With no annotations provided, the description carries the full burden of behavioral disclosure. It implies a read-only operation ('Get') but doesn't specify authentication requirements, rate limits, error conditions, or response format. For a tool with zero annotation coverage, this is insufficient, as critical behavioral traits are missing.

Agents need to know what a tool does to the world before calling it. Descriptions should go beyond structured annotations to explain consequences.

Conciseness5/5

Is the description appropriately sized, front-loaded, and free of redundancy?

The description is a single, efficient sentence that directly states the tool's function without redundancy. It front-loads the key action and resource, making it easy to parse. Every word contributes to understanding, with no wasted text.

Shorter descriptions cost fewer tokens and are easier for agents to parse. Every sentence should earn its place.

Completeness2/5

Given the tool's complexity, does the description cover enough for an agent to succeed on first attempt?

Given the lack of annotations and output schema, the description is incomplete. It doesn't explain what the return values look like (e.g., data structure, units), authentication needs, or potential errors. For a data retrieval tool in a health/fitness context, more detail on output and behavior is warranted.

Complex tools with many parameters or behaviors need more documentation. Simple tools need less. This dimension scales expectations accordingly.

Parameters4/5

Does the description clarify parameter syntax, constraints, interactions, or defaults beyond what the schema provides?

The input schema has 0 parameters with 100% coverage, so no parameter documentation is needed. The description appropriately doesn't discuss parameters, focusing instead on the tool's purpose. This meets the baseline for tools with no parameters, as it doesn't add unnecessary information.

Input schemas describe structure but not intent. Descriptions should explain non-obvious parameter relationships and valid value ranges.

Purpose4/5

Does the description clearly state what the tool does and how it differs from similar tools?
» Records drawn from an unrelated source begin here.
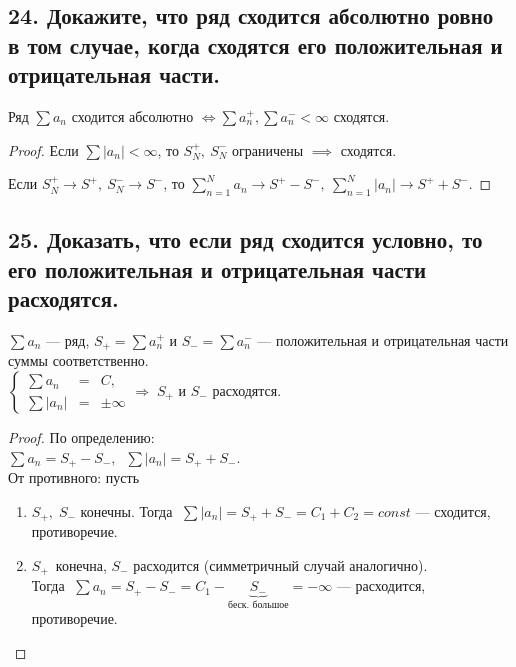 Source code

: \documentclass[a4paper, fleqn]{article}
\begin{document}
    \subsection*{24. Докажите, что ряд сходится абсолютно ровно в том случае, когда сходятся его положительная и отрицательная части.}
    \begin{proposition}
        Ряд $\sum a_n$ сходится абсолютно $\iff \sum a_n^+, \sum a_n^- < \infty$ сходятся. 
    \end{proposition}
    \begin{proof}
        Если $\sum \left|a_n\right| < \infty$, то $S_N^+,\ S_N^-$ ограничены $\implies$ сходятся.

        Если $S_N^+ \to S^+,\ S_N^- \to S^-$, то $\sum_{n=1}^N a_n \to S^+ - S^-,\ \sum_{n=1}^N \left|a_n\right| \to S^+ + S^-$.
    \end{proof}
        
    \subsection*{25. Доказать, что если ряд сходится условно, то его положительная и отрицательная части расходятся.}
	$\sum a_n$ --- ряд, $S_{+} = \sum a_n^{+}$ и $S_{-} = \sum a_n^{-}$
	 --- положительная и отрицательная части суммы соответственно. \\[3 pt]
	 $\left\{\begin{array}{lll} 
	 \sum a_n &=& C,\\[5 pt]
	 \sum |a_n| &=& \pm \infty
	 \end{array}\right. \Rightarrow \; S_{+}$ и $S_{-}$ расходятся.
	\begin{proof}
	По определению: \\[3 pt]
	$\sum a_n = S_{+} - S_{-}, \;\; \sum |a_n| = S_{+} + S_{-}$. \\[3 pt]
	От противного: пусть\\[-20 pt]
	\begin{enumerate}
	\item $S_{+}, \; S_{-}$ конечны. Тогда $\;\sum |a_n| = S_{+} + S_{-} = C_1 + C_2 = const$ --- сходится, противоречие.
	\item $S_{+} \, $ конечна, $S_{-}$ расходится (симметричный случай аналогично). \\[0 pt]
	Тогда $\; \sum a_n = S_{+} - S_{-} = C_1 - \underbrace{S_{-}}_{\text{беск. большое}} = -\infty$ --- расходится, противоречие.
	\end{enumerate}
	\end{proof}    
\end{document}
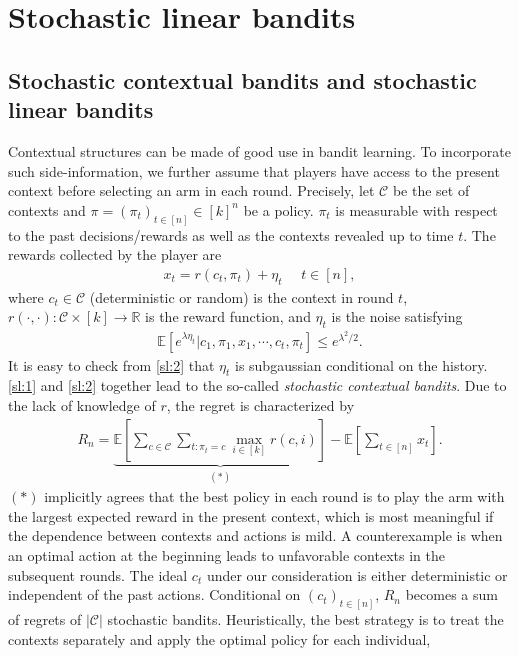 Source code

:\documentclass[10pt,a4article]{amsart}
\numberwithin{equation}{section}
\theoremstyle{plain}
\theoremstyle{definition}
\def\R{{\mathbb R}}
\def\E{{\mathbb E}}
\def\R{{\mathbb R}}
\begin{document}
\section{Stochastic linear bandits}

\subsection{Stochastic contextual bandits and stochastic linear bandits}

Contextual structures can be made of good use in bandit learning. To incorporate such side-information, we further assume that players have access to the present context before selecting an arm in each round. Precisely, let $\mathcal C$ be the set of contexts and $\pi=(\pi_t)_{t\in [n]}\in [k]^n$ be a policy. $\pi_t$ is measurable with respect to the past decisions/rewards as well as the contexts revealed up to time $t$. The rewards collected by the player are 
\begin{align}
x_{t} = r(c_t, \pi_t)+\eta_{t}\ \ \ \ \ \ t\in [n],\label{sl:1}
\end{align}
where $c_t\in\mathcal C$ (deterministic or random) is the context in round $t$, $r(\cdot, \cdot):\mathcal C\times [k]\to\R$ is the reward function, and $\eta_{t}$ is the noise satisfying 
\begin{align}
\E[e^{\lambda\eta_{t}}|c_{1}, \pi_{1}, x_{1}, \cdots, c_{t}, \pi_{t}]\leq e^{\lambda^2/2}. \label{sl:2}
\end{align}
It is easy to check from \eqref{sl:2} that $\eta_t$ is subgaussian conditional on the history. \eqref{sl:1} and \eqref{sl:2} together lead to the so-called \emph{stochastic contextual bandits}. Due to the lack of knowledge of $r$, the regret is characterized by 
\begin{align}
R_n = \underbrace{\E\left[\sum_{c\in\mathcal C}\sum_{t: \pi_t = c}\max_{i\in [k]}r(c, i)\right]}_{(*)} - \E\left[\sum_{t\in [n]}x_{t}\right]. \label{sl:reg}
\end{align}
$(*)$ implicitly agrees that the best policy in each round is to play the arm with the largest expected reward in the present context, which is most meaningful if the dependence between contexts and actions is mild. A counterexample is when an optimal action at the beginning leads to unfavorable contexts in the subsequent rounds. The ideal $c_t$ under our consideration is either deterministic or independent of the past actions.  Conditional on $(c_t)_{t\in [n]}$, $R_n$ becomes a sum of regrets of $|\mathcal C|$ stochastic bandits. Heuristically, the best strategy is to treat the contexts separately and apply the optimal policy for each individual,  
\end{document}
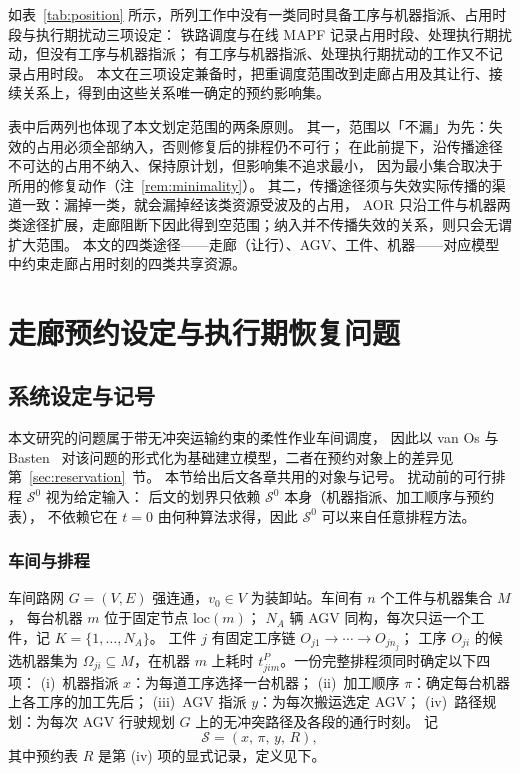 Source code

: \documentclass[manuscript,screen,review]{acmart}
\begin{document}
如表~\ref{tab:position} 所示，所列工作中没有一类同时具备工序与机器指派、占用时段与执行期扰动三项设定：
铁路调度与在线 MAPF 记录占用时段、处理执行期扰动，但没有工序与机器指派；
有工序与机器指派、处理执行期扰动的工作又不记录占用时段。
本文在三项设定兼备时，把重调度范围改到走廊占用及其让行、接续关系上，得到由这些关系唯一确定的预约影响集。

表中后两列也体现了本文划定范围的两条原则。
其一，范围以「不漏」为先：失效的占用必须全部纳入，否则修复后的排程仍不可行；
在此前提下，沿传播途径不可达的占用不纳入、保持原计划，但影响集不追求最小，
因为最小集合取决于所用的修复动作（注~\ref{rem:minimality}）。
其二，传播途径须与失效实际传播的渠道一致：漏掉一类，就会漏掉经该类资源受波及的占用，
AOR 只沿工件与机器两类途径扩展，走廊阻断下因此得到空范围；纳入并不传播失效的关系，则只会无谓扩大范围。
本文的四类途径——走廊（让行）、AGV、工件、机器——对应模型中约束走廊占用时刻的四类共享资源。

\section{走廊预约设定与执行期恢复问题}
\label{sec:problem}

\subsection{系统设定与记号}
\label{sec:system_brief}

本文研究的问题属于带无冲突运输约束的柔性作业车间调度，
因此以 van Os 与 Basten~\cite{vanos2026exact} 对该问题的形式化为基础建立模型，二者在预约对象上的差异见第~\ref{sec:reservation}~节。
本节给出后文各章共用的对象与记号。
扰动前的可行排程 \(\mathcal{S}^0\) 视为给定输入：
后文的划界只依赖 \(\mathcal{S}^0\) 本身（机器指派、加工顺序与预约表），
不依赖它在 \(t=0\) 由何种算法求得，因此 \(\mathcal{S}^0\) 可以来自任意排程方法。

\subsubsection{车间与排程}
\label{sec:shop}

车间路网 \(G=(V,E)\) 强连通，\(v_0\in V\) 为装卸站。车间有 \(n\) 个工件与机器集合 \(M\)，
每台机器 \(m\) 位于固定节点 \(\mathrm{loc}(m)\)；
\(N_A\) 辆 AGV 同构，每次只运一个工件，记 \(K=\{1,\ldots,N_A\}\)。
工件 \(j\) 有固定工序链 \(O_{j1}\to\cdots\to O_{jn_j}\)；
工序 \(O_{ji}\) 的候选机器集为 \(\Omega_{ji}\subseteq M\)，在机器 \(m\) 上耗时
\(t^P_{jim}\)。一份完整排程须同时确定以下四项：
(i)~机器指派 \(x\)：为每道工序选择一台机器；
(ii)~加工顺序 \(\pi\)：确定每台机器上各工序的加工先后；
(iii)~AGV 指派 \(y\)：为每次搬运选定 AGV；
(iv)~路径规划：为每次 AGV 行驶规划 \(G\) 上的无冲突路径及各段的通行时刻。
记
\[
\mathcal{S}=(x,\,\pi,\,y,\,R),
\]
其中预约表 \(R\) 是第 (iv) 项的显式记录，定义见下。
\end{document}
The description clearly states the action ('Get') and resource ('body measurements for the authenticated user'), specifying the data types (height, weight, max heart rate). It distinguishes from siblings like 'whoop-get-user-profile' by focusing on body measurements rather than general profile data. However, it doesn't explicitly contrast with all siblings, keeping it at 4 rather than 5.

Agents choose between tools based on descriptions. A clear purpose with a specific verb and resource helps agents select the right tool.

Usage Guidelines2/5

Does the description explain when to use this tool, when not to, or what alternatives exist?

The description provides no guidance on when to use this tool versus alternatives. It doesn't mention prerequisites (e.g., authentication status), compare to similar tools like 'whoop-get-user-profile', or specify use cases. This lack of contextual direction leaves the agent without clear usage instructions.

Agents often have multiple tools that could apply. Explicit usage guidance like "use X instead of Y when Z" prevents misuse.